“Provide for those who grieve in Zion-to bestow on them a crown of beauty instead of ashes, the oil of joy instead of mourning, and a garment of praise instead of a spirit of despair.”
Isaiah 61:3 (NIV)
My mother passed away twenty years ago at the age of 92, but just five years ago, her good friend, Elsa, passed away at the age of 102. I learned of her death, too late to attend her funeral service, but her family recorded the entire funeral on YouTube. Each of her relatives gave a touching eulogy, and it was obvious that Elsa lived a very love and faith filled life for the majority of her 102 years. I say the “majority” of her years, because her childhood was cruelly interrupted by the holocaust.
What I remember most about Elsa were the numbers tattooed on her forearm. She grew up in Hungary, during WWII. When the Nazis took over Hungary, her family was taken from their home, and Elsa was separated from them.
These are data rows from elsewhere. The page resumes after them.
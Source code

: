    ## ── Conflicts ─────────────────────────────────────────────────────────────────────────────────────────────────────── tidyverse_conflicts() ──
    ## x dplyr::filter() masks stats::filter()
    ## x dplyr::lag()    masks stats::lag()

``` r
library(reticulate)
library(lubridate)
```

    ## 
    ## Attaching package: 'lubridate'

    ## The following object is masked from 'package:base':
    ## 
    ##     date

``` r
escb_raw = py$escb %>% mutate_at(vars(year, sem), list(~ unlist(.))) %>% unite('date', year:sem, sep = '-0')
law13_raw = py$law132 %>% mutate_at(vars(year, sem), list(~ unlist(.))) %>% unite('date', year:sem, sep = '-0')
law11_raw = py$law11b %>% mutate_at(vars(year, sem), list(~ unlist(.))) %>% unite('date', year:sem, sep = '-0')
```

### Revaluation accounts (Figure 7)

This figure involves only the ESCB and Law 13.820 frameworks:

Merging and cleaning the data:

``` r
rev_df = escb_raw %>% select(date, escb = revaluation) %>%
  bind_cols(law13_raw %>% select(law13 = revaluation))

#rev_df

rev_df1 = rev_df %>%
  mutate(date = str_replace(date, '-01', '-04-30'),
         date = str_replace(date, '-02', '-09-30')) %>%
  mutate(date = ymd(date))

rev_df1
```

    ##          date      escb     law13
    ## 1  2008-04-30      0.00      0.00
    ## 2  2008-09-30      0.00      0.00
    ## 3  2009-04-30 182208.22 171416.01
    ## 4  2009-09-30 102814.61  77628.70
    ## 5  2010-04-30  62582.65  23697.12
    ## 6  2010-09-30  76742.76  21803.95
At the age of twelve, she was sent to a concentration camp, and became a number instead of a person, never to see her family again.
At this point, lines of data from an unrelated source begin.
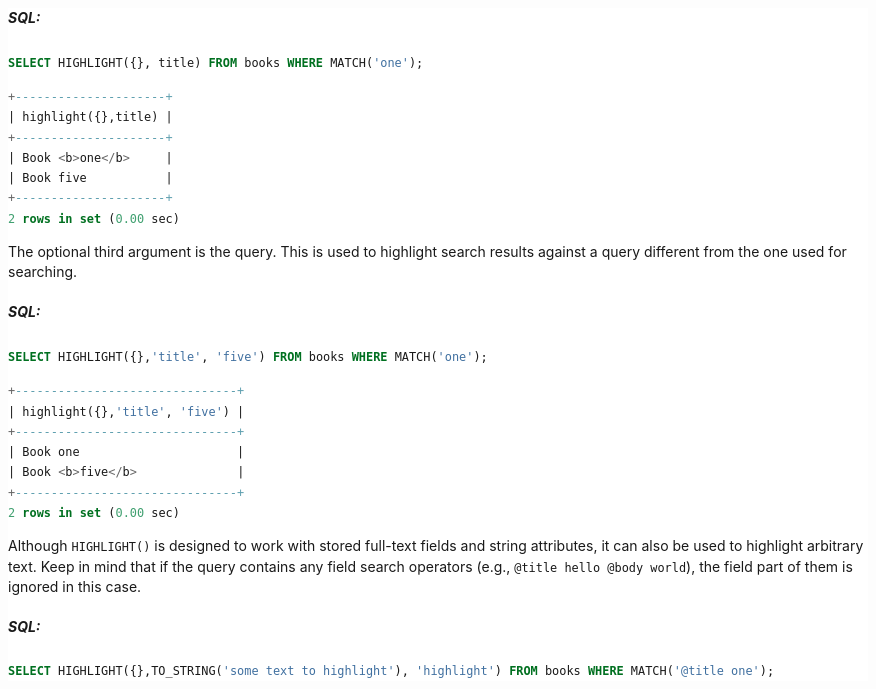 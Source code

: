##### SQL:



```sql
SELECT HIGHLIGHT({}, title) FROM books WHERE MATCH('one');
```


```sql
+---------------------+
| highlight({},title) |
+---------------------+
| Book <b>one</b>     |
| Book five           |
+---------------------+
2 rows in set (0.00 sec)
```





The optional third argument is the query. This is used to highlight search results against a query different from the one used for searching.


##### SQL:



```sql
SELECT HIGHLIGHT({},'title', 'five') FROM books WHERE MATCH('one');
```


```sql
+-------------------------------+
| highlight({},'title', 'five') |
+-------------------------------+
| Book one                      |
| Book <b>five</b>              |
+-------------------------------+
2 rows in set (0.00 sec)
```





Although `HIGHLIGHT()` is designed to work with stored full-text fields and string attributes, it can also be used to highlight arbitrary text. Keep in mind that if the query contains any field search operators (e.g., `@title hello @body world`), the field part of them is ignored in this case.


##### SQL:



```sql
SELECT HIGHLIGHT({},TO_STRING('some text to highlight'), 'highlight') FROM books WHERE MATCH('@title one');
```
I cannot recall the details of how Elsa escaped her captors and made it safely to America, but she later married and raised a family, settling in the Chicago area. She lived a long, good life, with those numbers permanently tattooed on her arm, a reminder that beauty comes out of the ashes, as she overcame the sorrowful time in a Nazi camp.
I found it interesting that not one of her family’s eulogies made mention of Elsa’s time spent in the concentration camp. At first I was perplexed by their neglect of such a sorrowful phase in her life. Each eulogy described who Elsa was and what she meant to her family. Her children, nieces, nephews, grandchildren, and great grandchildren all gave eulogies describing how much love and joy she brought into their lives.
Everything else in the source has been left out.